Economic Illiteracy in the Media — Do I Repeat Myself?

Once upon a time, Fortune Magazine had did some good work in economics. Unfortunately, we now get the “consumers create prosperity and recessions” nonsense.

In an article, “Don’t look now: Here comes the recession,” Colin Barr writes:

“NEW YORK (Fortune) — The cash registers were ringing on Black Friday, but make no mistake: American consumers are jittery, and seem all but certain to push the U.S. economy into recession.”

This is idiocy. Recessions do not come about because of a lack of consumer confidence and spending. They come about because the government has pushed policies that have resulted in hundreds of billions of dollars of misallocated capital, as well as an unsustainable housing boom.

In his New York Times column today, Paul Krugman touts the Clinton Administration’s unsustainable boom of the late 1990s, writing:

“One way to drive this point home is to compare the situation for workers today with that in the late 1990s, when the country’s economic optimism was almost as remarkable as its pessimism today. For example, in the fall of 1998 almost two-thirds of Americans thought the economy was excellent or good.

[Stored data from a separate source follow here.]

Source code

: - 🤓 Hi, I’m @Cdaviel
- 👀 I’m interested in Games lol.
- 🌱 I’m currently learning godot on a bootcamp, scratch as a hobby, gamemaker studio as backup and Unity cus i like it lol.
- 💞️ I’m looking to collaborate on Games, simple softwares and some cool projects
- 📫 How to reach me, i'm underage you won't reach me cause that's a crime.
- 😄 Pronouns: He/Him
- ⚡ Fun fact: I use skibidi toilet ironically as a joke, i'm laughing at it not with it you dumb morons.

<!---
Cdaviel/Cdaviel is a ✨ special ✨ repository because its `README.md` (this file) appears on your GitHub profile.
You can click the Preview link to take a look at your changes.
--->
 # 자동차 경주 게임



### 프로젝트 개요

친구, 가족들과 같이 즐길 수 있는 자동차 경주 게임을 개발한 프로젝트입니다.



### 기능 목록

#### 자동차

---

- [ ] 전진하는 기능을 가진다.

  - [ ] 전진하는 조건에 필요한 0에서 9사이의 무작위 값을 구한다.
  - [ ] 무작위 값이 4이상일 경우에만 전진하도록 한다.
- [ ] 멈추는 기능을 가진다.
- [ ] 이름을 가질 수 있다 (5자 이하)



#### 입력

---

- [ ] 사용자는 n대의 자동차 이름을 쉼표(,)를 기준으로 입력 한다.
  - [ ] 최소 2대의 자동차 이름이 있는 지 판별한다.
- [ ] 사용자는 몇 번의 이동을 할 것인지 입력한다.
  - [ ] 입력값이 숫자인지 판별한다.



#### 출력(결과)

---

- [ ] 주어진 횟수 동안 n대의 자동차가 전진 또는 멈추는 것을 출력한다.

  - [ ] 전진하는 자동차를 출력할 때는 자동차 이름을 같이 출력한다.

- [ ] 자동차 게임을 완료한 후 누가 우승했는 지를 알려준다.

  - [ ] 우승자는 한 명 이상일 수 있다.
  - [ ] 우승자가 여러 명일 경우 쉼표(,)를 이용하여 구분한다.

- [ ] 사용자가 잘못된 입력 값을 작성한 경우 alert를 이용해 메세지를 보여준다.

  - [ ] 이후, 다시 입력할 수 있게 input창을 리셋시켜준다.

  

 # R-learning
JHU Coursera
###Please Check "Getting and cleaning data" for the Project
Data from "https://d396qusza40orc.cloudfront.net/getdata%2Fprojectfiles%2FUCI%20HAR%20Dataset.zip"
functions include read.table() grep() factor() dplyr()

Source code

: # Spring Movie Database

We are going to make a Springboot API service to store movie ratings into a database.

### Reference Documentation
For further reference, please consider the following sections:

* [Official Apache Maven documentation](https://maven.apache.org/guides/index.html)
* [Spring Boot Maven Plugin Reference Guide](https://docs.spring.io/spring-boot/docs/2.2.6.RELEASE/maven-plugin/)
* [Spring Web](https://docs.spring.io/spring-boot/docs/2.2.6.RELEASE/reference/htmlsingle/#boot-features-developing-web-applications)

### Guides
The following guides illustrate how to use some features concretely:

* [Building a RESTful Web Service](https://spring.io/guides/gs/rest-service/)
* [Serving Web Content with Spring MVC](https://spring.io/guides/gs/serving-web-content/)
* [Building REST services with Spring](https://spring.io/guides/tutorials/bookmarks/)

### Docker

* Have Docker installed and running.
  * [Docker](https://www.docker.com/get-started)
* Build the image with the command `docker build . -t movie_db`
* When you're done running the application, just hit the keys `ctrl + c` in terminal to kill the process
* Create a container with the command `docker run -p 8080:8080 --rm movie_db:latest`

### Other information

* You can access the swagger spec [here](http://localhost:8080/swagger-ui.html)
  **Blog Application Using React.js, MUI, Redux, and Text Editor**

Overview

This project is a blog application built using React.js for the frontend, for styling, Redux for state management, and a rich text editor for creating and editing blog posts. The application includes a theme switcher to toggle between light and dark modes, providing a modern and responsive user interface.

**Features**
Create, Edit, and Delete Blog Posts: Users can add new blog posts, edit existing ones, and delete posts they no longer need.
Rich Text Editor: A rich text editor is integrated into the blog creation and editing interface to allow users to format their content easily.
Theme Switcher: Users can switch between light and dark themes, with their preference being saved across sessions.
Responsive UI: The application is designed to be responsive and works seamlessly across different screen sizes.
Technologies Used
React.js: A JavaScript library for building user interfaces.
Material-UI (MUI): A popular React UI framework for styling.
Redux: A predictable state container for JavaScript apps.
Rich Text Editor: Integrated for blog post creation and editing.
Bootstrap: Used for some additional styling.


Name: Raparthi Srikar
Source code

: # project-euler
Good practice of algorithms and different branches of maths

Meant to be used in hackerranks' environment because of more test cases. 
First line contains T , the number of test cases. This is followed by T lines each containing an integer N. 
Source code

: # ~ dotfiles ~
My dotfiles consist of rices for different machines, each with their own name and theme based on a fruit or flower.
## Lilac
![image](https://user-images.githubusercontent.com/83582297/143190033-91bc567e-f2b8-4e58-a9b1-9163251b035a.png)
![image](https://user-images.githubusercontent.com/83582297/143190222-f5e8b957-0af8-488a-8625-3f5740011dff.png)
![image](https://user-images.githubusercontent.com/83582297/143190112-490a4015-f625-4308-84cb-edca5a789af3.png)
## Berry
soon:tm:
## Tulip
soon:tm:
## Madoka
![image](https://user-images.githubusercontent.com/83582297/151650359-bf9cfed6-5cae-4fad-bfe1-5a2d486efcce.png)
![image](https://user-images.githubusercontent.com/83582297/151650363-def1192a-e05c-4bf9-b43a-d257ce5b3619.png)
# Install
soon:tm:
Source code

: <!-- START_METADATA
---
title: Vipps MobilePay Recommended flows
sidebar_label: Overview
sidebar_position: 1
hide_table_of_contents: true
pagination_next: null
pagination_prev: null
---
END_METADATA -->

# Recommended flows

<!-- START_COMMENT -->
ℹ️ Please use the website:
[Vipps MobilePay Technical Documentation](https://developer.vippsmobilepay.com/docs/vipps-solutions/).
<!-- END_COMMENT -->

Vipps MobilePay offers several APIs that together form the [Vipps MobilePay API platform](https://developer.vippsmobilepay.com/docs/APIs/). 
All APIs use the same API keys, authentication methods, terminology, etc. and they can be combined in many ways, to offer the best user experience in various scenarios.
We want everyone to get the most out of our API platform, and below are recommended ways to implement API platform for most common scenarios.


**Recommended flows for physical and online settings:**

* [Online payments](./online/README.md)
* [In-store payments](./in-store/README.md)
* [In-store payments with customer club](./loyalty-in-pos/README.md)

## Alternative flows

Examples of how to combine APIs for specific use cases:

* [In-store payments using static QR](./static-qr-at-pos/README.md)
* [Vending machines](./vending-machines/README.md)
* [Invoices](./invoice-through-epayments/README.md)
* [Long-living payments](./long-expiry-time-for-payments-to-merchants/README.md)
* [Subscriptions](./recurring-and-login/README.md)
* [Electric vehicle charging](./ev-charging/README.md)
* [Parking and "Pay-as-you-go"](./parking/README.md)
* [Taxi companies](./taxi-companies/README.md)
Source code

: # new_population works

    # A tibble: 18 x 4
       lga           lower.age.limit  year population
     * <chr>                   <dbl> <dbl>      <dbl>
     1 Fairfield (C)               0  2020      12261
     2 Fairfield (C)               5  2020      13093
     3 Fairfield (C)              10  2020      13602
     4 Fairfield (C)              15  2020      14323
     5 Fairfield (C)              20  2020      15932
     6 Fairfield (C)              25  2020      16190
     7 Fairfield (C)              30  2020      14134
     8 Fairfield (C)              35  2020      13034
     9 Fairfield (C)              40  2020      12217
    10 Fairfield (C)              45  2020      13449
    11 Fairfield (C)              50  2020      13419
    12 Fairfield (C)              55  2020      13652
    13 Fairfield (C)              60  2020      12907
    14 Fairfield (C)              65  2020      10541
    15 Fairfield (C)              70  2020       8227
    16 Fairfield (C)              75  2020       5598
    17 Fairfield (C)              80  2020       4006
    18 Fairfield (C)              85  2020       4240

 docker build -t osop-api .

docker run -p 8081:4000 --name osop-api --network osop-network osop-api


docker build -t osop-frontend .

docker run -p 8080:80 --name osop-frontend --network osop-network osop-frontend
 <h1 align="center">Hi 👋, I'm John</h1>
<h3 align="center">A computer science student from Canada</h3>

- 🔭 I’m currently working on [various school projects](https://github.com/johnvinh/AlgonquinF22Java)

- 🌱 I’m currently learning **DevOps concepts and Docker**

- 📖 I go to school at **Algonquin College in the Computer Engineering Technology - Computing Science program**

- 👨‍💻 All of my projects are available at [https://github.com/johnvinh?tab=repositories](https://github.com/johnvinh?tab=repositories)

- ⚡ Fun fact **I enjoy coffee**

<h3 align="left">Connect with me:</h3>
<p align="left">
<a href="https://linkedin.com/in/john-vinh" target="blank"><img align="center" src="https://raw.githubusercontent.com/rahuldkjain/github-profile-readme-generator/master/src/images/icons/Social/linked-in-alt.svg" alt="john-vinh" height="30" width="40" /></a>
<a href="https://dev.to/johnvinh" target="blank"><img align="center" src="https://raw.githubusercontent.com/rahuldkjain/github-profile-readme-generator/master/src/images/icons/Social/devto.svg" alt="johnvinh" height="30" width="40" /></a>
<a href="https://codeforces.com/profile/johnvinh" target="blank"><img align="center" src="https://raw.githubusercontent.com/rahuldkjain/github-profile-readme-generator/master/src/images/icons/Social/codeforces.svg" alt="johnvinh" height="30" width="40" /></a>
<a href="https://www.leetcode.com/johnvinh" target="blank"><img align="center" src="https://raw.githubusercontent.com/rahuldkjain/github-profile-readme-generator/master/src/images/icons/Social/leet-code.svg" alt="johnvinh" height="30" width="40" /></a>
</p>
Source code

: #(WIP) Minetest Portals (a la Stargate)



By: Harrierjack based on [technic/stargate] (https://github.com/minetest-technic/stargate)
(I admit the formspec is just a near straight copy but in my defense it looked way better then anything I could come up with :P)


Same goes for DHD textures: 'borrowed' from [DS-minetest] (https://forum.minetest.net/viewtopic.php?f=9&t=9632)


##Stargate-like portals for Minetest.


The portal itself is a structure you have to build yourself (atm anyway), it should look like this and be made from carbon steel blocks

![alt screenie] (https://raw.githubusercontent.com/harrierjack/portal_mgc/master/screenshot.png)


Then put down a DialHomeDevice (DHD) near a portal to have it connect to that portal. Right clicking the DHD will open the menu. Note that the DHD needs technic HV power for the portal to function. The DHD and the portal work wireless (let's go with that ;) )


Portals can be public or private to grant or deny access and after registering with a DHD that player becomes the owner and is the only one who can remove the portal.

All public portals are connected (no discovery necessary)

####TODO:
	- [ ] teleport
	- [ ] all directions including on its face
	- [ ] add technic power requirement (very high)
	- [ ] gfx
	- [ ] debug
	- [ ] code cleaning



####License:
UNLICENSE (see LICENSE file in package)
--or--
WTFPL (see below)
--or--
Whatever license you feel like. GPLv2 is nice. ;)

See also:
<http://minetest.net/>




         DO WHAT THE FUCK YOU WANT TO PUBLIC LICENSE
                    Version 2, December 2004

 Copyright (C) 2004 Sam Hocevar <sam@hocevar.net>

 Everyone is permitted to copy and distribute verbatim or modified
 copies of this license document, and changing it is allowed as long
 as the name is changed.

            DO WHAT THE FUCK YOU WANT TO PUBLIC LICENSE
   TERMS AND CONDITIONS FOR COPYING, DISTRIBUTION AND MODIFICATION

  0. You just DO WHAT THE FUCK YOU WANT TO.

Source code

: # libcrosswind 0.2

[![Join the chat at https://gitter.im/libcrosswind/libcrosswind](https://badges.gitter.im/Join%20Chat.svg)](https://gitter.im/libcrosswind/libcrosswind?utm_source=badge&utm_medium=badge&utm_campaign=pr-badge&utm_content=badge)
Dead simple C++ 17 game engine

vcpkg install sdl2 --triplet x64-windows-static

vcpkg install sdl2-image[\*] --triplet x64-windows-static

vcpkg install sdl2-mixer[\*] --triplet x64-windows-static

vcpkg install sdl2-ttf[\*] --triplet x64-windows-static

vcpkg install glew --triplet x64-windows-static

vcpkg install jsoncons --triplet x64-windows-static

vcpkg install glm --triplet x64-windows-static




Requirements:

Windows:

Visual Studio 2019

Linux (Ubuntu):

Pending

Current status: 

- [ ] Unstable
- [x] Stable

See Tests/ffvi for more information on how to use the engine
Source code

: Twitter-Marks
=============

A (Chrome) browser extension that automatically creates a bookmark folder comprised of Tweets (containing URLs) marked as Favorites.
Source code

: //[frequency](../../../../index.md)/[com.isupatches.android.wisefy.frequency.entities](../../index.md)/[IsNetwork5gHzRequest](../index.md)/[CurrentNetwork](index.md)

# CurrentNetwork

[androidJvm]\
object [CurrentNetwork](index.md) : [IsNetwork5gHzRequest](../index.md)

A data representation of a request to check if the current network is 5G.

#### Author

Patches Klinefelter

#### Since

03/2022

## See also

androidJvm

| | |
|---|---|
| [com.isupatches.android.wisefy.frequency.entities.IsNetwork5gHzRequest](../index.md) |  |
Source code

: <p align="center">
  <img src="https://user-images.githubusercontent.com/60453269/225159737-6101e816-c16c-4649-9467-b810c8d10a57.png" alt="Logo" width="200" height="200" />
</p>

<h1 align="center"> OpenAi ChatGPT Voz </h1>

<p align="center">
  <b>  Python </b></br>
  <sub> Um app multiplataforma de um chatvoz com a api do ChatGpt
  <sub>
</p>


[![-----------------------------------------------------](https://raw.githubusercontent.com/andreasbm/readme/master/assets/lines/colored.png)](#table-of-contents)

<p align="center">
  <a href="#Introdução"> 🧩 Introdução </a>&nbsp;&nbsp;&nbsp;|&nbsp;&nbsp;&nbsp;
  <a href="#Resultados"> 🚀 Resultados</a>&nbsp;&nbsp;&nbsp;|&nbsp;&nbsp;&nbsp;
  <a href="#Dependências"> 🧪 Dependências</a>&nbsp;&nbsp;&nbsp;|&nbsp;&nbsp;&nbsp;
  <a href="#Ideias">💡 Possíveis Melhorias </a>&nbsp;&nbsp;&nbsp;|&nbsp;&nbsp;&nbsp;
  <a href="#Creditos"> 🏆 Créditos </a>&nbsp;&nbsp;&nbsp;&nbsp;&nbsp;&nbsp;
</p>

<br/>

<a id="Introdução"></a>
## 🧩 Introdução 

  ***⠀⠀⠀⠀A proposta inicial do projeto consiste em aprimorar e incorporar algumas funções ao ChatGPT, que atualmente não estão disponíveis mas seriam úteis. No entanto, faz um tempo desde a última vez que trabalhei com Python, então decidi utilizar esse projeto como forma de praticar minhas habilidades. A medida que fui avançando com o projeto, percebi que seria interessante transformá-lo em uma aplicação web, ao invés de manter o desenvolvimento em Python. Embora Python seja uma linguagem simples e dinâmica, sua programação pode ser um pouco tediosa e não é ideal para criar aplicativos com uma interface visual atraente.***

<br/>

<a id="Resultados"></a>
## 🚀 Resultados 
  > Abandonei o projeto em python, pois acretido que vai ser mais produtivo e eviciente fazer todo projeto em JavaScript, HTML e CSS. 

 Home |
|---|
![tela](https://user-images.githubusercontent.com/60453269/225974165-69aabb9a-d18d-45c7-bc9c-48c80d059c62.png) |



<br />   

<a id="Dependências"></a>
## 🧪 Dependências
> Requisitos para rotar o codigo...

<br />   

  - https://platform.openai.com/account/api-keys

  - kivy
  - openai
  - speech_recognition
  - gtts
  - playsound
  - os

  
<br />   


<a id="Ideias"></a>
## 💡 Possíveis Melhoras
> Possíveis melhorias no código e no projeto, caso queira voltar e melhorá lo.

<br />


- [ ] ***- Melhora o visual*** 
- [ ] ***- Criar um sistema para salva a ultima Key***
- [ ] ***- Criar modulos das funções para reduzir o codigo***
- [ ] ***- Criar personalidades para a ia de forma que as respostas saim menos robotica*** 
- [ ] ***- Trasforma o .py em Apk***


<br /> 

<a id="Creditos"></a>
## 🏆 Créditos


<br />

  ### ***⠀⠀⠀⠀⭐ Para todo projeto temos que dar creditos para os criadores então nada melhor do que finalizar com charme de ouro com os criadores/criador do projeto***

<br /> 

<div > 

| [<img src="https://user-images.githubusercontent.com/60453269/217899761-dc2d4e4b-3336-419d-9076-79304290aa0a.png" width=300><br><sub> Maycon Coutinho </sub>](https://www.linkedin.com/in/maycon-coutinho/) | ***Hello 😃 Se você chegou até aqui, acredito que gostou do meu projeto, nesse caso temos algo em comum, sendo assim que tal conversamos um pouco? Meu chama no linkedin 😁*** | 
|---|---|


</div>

“The unemployment rate in 1998 was only slightly lower than the unemployment rate today. But for working Americans, everything else was different. Wages were rising, yet inflation was low, so the purchasing power of workers’ take-home pay was steadily improving. So, too, were job benefits, including the availability of health insurance. And homeownership was rising steadily.

“It was, in other words, a time when Americans felt they were sharing in the country’s prosperity.”

Unfortunately, Krugman does not know the difference between prosperity and an unsustainable boom. Guess that is why he makes for a better political operative than economist.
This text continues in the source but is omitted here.